Correctly applied, a formula can represent a concise summary of physical principles and relationships. Not only do we plug in data values, but we need the mathematical skills to re-arrange a formula to turn anyone of its variables into the subject of the formula.

It is also invaluable to be able to represent a formula as a graph to better demonstrate its dependency on a particular variable. These are skills you acquire only through practice, practice, and more practice.

 

[Niaboc67]

@NascentOxygen Ok, my thoughts were partially correct then? only that things must be re-arrange them when new things arise because it can be subject to change. And to make a graphical representation of the formula. I think I am understanding now.

@AdityaDev could you explain dx/dt = v? Is this the same as "rate of change" change in x over change in y equals v, velocity?

 

[SteamKing]

You can learn them but in certain situation like if acceleration is a function of time you can't use your kinematics equations.

This statement doesn't make any sense. Which kinematic equations can't you use if acceleration is a function of time? The general equations of kinematics were developed using time as the independent variable.

 

[AdityaDev]

@NascentOxygen Ok, my thoughts were partially correct then? only that things must be re-arrange them when new things arise because it can be subject to change. And to make a graphical representation of the formula. I think I am understanding now.
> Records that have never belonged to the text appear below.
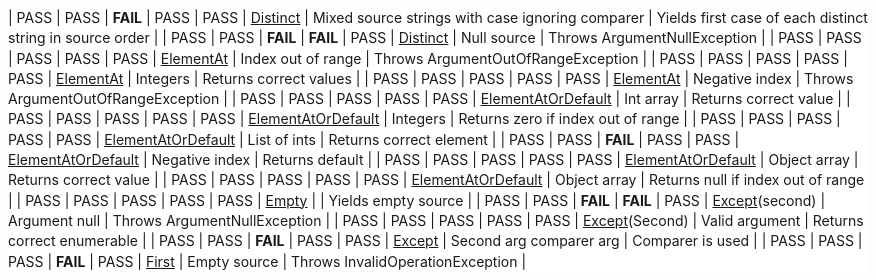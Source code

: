 | PASS         | PASS          | **FAIL**       | PASS         | PASS     | [Distinct](http://msdn.microsoft.com/en-us/library/system.linq.enumerable.distinct.aspx)                                                                        | Mixed source strings with case ignoring comparer                 | Yields first case of each distinct string in source order          |
| PASS         | PASS          | **FAIL**       | **FAIL**     | PASS     | [Distinct](http://msdn.microsoft.com/en-us/library/system.linq.enumerable.distinct.aspx)                                                                        | Null source                                                      | Throws ArgumentNullException                                       |
| PASS         | PASS          | PASS           | PASS         | PASS     | [ElementAt](http://msdn.microsoft.com/en-us/library/system.linq.enumerable.elementat.aspx)                                                                      | Index out of range                                               | Throws ArgumentOutOfRangeException                                 |
| PASS         | PASS          | PASS           | PASS         | PASS     | [ElementAt](http://msdn.microsoft.com/en-us/library/system.linq.enumerable.elementat.aspx)                                                                      | Integers                                                         | Returns correct values                                             |
| PASS         | PASS          | PASS           | PASS         | PASS     | [ElementAt](http://msdn.microsoft.com/en-us/library/system.linq.enumerable.elementat.aspx)                                                                      | Negative index                                                   | Throws ArgumentOutOfRangeException                                 |
| PASS         | PASS          | PASS           | PASS         | PASS     | [ElementAtOrDefault](http://msdn.microsoft.com/en-us/library/system.linq.enumerable.elementatordefault.aspx)                                                    | Int array                                                        | Returns correct value                                              |
| PASS         | PASS          | PASS           | PASS         | PASS     | [ElementAtOrDefault](http://msdn.microsoft.com/en-us/library/system.linq.enumerable.elementatordefault.aspx)                                                    | Integers                                                         | Returns zero if index out of range                                 |
| PASS         | PASS          | PASS           | PASS         | PASS     | [ElementAtOrDefault](http://msdn.microsoft.com/en-us/library/system.linq.enumerable.elementatordefault.aspx)                                                    | List of ints                                                     | Returns correct element                                            |
| PASS         | PASS          | **FAIL**       | PASS         | PASS     | [ElementAtOrDefault](http://msdn.microsoft.com/en-us/library/system.linq.enumerable.elementatordefault.aspx)                                                    | Negative index                                                   | Returns default                                                    |
| PASS         | PASS          | PASS           | PASS         | PASS     | [ElementAtOrDefault](http://msdn.microsoft.com/en-us/library/system.linq.enumerable.elementatordefault.aspx)                                                    | Object array                                                     | Returns correct value                                              |
| PASS         | PASS          | PASS           | PASS         | PASS     | [ElementAtOrDefault](http://msdn.microsoft.com/en-us/library/system.linq.enumerable.elementatordefault.aspx)                                                    | Object array                                                     | Returns null if index out of range                                 |
| PASS         | PASS          | PASS           | PASS         | PASS     | [Empty](http://msdn.microsoft.com/en-us/library/system.linq.enumerable.empty.aspx)                                                                              |                                                                  | Yields empty source                                                |
| PASS         | PASS          | **FAIL**       | **FAIL**     | PASS     | [Except](http://msdn.microsoft.com/en-us/library/system.linq.enumerable.except.aspx)(second)                                                                    | Argument null                                                    | Throws ArgumentNullException                                       |
| PASS         | PASS          | PASS           | PASS         | PASS     | [Except](http://msdn.microsoft.com/en-us/library/system.linq.enumerable.except.aspx)(Second)                                                                    | Valid argument                                                   | Returns correct enumerable                                         |
| PASS         | PASS          | **FAIL**       | PASS         | PASS     | [Except](http://msdn.microsoft.com/en-us/library/system.linq.enumerable.except.aspx)                                                                            | Second arg comparer arg                                          | Comparer is used                                                   |
| PASS         | PASS          | PASS           | **FAIL**     | PASS     | [First](http://msdn.microsoft.com/en-us/library/system.linq.enumerable.first.aspx)                                                                              | Empty source                                                     | Throws InvalidOperationException                                   |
@AdityaDev could you explain dx/dt = v? Is this the same as "rate of change" change in x over change in y equals v, velocity?

dx means small change in displacement. dt means small change in time.hence dx/dt represents small change in displacement for the given small time interval.

 

[AdityaDev]

This statement doesn't make any sense. Which kinematic equations can't you use if acceleration is a function of time? The general equations of kinematics were developed using time as the independent variable.

Oh no... You can't use the kinematic equation: V=u+at, s=ut+0.5at^2 when acceleration is varying. This is a basic assumption. Eg. a(t)=t^2+c is the acceleration at any time t. Now if you apply s=ut+... You will obviously get wrong displacement. Hence we use dv/dt = a(t)... Integrate and find v(t).

 

[SteamKing]

That's why I specified 'general' equations. The constant acceleration kinematic equations are just one type.